The UK's Middle East minister seems unfazed by civilian suffering in Yemen, saying that ending Britain's arms sales to Saudi Arabia won't help, but that the probe into the Khashoggi death may influence Britain's support of Riyadh.
When Alistair Burt responded to calls from the Norwegian Refugee Council, Oxfam, and the Oxford Research Group for the UK to end arms sales to Saudi Arabia, the minister completely dismissed the argument that doing so would help the situation in the war-torn country.
"Ending arms sales wouldn't do that," he told the House of Commons on Tuesday.
But fellow MP Lloyd Russell-Moyle of the Labour party wasn't having it. “Can we just not be honest? We are party to this war. We have decided to cosy up to a regime that dismembers its own civilians in consulates of NATO allies," he said.
To drive home the UK's role in the Yemen conflict, Russell-Moyle said: "We have British soldiers embedded in the control centers...we train Saudi pilots in Wales." It was stated during parliamentary testimonies on Tuesday that North Wales Police indeed trains Saudi pilots.

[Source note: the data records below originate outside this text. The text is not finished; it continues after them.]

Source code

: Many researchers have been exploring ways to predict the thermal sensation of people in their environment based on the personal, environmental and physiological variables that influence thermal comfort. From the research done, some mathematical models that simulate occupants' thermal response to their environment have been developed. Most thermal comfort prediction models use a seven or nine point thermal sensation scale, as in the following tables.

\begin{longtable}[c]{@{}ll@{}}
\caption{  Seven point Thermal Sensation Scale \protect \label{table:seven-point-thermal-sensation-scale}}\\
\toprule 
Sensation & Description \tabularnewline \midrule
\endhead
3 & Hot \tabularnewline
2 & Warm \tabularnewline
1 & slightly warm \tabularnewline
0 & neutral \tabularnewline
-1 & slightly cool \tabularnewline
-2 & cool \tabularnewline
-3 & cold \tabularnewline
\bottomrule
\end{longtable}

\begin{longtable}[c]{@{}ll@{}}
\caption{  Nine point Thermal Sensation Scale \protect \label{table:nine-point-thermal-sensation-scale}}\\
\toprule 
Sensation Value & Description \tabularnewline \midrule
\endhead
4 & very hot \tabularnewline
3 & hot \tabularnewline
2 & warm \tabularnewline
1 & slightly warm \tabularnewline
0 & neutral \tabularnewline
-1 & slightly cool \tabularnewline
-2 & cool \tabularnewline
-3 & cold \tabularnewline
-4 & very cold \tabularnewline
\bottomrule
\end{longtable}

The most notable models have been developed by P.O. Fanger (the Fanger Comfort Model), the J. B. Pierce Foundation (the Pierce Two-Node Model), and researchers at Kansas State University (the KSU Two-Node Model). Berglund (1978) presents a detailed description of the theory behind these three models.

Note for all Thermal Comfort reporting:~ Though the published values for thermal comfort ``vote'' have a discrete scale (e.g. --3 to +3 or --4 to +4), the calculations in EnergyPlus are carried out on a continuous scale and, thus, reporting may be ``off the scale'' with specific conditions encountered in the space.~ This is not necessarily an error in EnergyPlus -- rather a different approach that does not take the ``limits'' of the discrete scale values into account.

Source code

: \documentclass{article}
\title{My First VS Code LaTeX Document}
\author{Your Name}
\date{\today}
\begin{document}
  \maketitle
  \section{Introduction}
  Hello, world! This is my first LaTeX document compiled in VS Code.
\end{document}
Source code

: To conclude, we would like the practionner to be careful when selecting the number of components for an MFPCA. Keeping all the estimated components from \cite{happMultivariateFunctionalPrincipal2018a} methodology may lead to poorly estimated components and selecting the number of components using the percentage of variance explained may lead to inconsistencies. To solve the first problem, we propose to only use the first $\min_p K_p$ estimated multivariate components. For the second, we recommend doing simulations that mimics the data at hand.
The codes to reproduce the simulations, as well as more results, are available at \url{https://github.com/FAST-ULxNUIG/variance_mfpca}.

Burt hit back. “We are not party to the conflict, we do not control any flight paths, the coalition is acting in defence of a legitimate government.”
The Middle East minister also had an answer to stories of civilian casualties that resulted from Saudi-led coalition airstrikes, including an attack on a school bus that killed dozens of children. He said it was a mistake that Riyadh has investigated, failing to mention that the Saudi government had initially called that attack "legitimate" before expressing its regret.
But while the deaths of dozens of children apparently doesn't alarm Burt, the death of one man –Jamal Khashoggi– apparently does.
While he didn't go into much detail, Burt said it was "not an illegitimate question" to ask whether the probe into the Washington Post journalist's death would reveal something about the Saudi government that would impact the UK's support of Riyadh in Yemen.
While the exact number of fatalities from Yemen's brutal civil war is unknown, with the tally frozen at 10,000 for two years, an independent research group has announced that the death toll for combatants and civilians between January 2016 and October 20, 2018 is at least 56,000.
"The fatality numbers refer to the number of people that were killed as a direct consequence of armed violence," Andrea Carboni, a research analyst at the Armed Conflict Location & Event Data Project (ACLED), told Middle East Eye on Monday.
Carboni said that, based on an estimate of around 2,000 fatalities every month in Yemen, the total deaths from the start of the war in 2015 to the end of this year will likely hover between 70,000 and 80,000.
Burt's comments came as a Yemeni government official told AFP that the Saudi-led coalition had sent 10,000 troops to the rebel-held port city of Hodeidah ahead of a new offensive which is due to start "within days."
Yemen has been the scene of civilian loss-of-life and suffering since the country's civil war broke out in March 2015, with many now on the brink of starvation. The nation has also endured a cholera outbreak and a severe lack of medical supplies, which has led to many cancer patients having to forego treatment.
The Saudi-led coalition intervened in the conflict in Yemen in 2015, in an effort to restore the internationally recognized government after it was driven out by Houthi rebels.